A methodology for creating thermostabilized mutants of G‐protein coupled receptors by combining statistical thermodynamics and evolutionary molecular engineering

We constructed a methodology for thermostabilizing a G-protein coupled receptor (GPCR) in the inactive state whose wild-type (WT) structure is unknown solely by multiple amino-acid mutations without the ligand binding. It is a combination of our recently developed theory based on statistical thermodynamics and site-directed saturation mutagenesis, a method often employed in evolutionary molecular engineering. First, the WT structure is predicted using the homology modeling.
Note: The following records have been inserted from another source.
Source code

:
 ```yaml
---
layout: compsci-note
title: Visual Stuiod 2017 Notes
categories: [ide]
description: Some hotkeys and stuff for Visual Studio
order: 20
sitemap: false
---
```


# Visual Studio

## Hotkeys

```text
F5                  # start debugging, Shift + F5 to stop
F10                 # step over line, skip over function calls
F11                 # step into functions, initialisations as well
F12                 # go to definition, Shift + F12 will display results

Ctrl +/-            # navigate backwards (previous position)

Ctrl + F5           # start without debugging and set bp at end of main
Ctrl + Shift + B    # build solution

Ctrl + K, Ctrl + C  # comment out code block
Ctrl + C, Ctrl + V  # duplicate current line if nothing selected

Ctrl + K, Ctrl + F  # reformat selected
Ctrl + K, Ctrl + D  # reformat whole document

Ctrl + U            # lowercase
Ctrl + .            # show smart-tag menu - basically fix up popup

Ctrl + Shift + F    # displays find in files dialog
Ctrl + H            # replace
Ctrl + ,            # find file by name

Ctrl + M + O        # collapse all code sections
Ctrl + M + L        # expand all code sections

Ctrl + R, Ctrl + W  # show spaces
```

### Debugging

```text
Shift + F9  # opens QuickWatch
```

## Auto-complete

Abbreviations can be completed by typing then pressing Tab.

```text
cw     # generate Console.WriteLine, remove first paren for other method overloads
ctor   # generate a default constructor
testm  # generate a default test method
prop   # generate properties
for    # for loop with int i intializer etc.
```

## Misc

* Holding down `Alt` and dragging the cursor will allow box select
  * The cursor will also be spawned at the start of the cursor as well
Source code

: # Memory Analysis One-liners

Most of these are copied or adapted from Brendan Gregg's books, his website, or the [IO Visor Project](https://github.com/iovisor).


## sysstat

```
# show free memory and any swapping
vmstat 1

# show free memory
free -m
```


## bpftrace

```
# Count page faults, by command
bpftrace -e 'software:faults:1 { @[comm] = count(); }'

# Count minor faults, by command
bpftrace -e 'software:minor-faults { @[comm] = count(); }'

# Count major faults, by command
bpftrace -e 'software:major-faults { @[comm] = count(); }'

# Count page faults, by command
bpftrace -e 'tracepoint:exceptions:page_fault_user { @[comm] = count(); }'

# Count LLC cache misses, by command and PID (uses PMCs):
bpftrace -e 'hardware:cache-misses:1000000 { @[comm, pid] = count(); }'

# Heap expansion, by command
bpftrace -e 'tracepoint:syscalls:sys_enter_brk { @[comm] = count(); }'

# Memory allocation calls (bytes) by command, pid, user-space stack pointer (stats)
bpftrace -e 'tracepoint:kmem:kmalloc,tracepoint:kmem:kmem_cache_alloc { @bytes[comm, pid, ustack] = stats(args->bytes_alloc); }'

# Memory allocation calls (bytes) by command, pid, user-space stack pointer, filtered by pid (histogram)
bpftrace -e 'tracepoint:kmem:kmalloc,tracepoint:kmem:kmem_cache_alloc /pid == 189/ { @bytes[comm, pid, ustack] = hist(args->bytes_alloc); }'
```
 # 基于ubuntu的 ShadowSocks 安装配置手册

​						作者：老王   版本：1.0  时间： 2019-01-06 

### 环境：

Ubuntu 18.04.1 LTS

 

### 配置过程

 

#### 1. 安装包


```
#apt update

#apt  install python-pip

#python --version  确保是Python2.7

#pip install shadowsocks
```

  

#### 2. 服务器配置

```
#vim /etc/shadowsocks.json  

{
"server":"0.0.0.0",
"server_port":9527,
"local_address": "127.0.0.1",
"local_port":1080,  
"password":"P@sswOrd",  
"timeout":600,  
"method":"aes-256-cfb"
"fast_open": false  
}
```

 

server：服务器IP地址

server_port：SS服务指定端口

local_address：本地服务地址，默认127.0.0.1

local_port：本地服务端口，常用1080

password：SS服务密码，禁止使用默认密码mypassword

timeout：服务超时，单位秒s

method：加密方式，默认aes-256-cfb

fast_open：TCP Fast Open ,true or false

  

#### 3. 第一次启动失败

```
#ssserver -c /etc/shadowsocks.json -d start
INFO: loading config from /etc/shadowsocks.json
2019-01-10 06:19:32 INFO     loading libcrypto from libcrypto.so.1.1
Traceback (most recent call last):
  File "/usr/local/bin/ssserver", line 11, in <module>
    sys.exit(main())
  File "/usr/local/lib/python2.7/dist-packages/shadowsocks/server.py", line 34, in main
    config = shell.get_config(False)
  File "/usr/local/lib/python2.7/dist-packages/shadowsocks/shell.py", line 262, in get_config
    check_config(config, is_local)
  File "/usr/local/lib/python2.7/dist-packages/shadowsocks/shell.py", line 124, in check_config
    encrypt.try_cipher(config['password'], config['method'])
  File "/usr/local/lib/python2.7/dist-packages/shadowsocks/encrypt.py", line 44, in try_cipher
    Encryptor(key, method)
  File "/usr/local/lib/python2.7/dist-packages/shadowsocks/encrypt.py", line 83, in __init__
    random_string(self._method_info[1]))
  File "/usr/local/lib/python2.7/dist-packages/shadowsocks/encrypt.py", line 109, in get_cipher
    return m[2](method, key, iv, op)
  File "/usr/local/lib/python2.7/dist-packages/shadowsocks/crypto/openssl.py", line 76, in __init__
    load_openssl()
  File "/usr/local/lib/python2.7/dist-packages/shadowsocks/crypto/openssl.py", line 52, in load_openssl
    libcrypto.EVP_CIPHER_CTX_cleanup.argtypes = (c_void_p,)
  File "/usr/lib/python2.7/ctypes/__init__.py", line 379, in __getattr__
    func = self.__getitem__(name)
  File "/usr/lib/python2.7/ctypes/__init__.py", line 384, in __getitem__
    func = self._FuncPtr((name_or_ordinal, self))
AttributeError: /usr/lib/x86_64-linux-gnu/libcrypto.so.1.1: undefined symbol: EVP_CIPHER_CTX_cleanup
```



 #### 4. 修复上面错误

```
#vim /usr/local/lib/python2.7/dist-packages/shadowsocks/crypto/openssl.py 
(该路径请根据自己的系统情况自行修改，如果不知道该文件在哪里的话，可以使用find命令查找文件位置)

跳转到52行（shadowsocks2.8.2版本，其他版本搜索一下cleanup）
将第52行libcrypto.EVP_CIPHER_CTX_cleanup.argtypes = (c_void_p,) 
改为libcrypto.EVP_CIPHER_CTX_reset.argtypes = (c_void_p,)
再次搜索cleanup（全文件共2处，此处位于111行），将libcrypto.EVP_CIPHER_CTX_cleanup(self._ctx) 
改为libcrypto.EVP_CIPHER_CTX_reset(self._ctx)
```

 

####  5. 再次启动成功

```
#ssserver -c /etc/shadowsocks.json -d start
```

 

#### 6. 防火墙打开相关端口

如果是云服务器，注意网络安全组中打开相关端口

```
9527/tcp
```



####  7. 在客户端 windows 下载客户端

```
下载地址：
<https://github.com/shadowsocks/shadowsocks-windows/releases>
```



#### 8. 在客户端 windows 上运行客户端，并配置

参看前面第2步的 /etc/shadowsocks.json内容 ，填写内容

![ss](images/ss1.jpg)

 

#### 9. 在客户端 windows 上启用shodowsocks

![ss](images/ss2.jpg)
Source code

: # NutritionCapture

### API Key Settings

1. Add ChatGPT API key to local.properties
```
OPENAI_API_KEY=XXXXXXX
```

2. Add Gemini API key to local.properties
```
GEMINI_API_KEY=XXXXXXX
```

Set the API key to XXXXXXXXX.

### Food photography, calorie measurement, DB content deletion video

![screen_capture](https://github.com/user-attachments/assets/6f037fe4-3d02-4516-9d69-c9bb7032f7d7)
Second, a key residue is determined by our statistical-thermodynamics theory using suitably modeled mutant structures. Many of 19 different single mutations for the key residue are expected to produce significantly higher stabilization. Third, we undertake to mutate not only the key residue but also a few more residues whose side chains are close to the side chain of the key residue. The whole mutational space is then efficiently explored by introducing site-directed saturation mutations, and a gene (mutant) library is constructed using the small-intelligent and fully automatic single-tube recombination methods. Each mutant is expressed in Escherichia coli cells, and highly stabilized mutants are sorted out using a fluorescence-screening technique. The methodology was illustrated for the serotonin 2A receptor, 5-HT2AR, for stabilizing its inactive state. We could identify a double mutant whose apparent midpoint temperature of thermal denaturation is higher than that of a thermostabilized double mutant previously reported by similar to 8.9 degrees C and that of the WT by over 15 degrees C. Moreover, it exhibits higher binding affinity for spiperone, an antagonist which was previously proved to stabilize 5-HT2AR in the inactive state.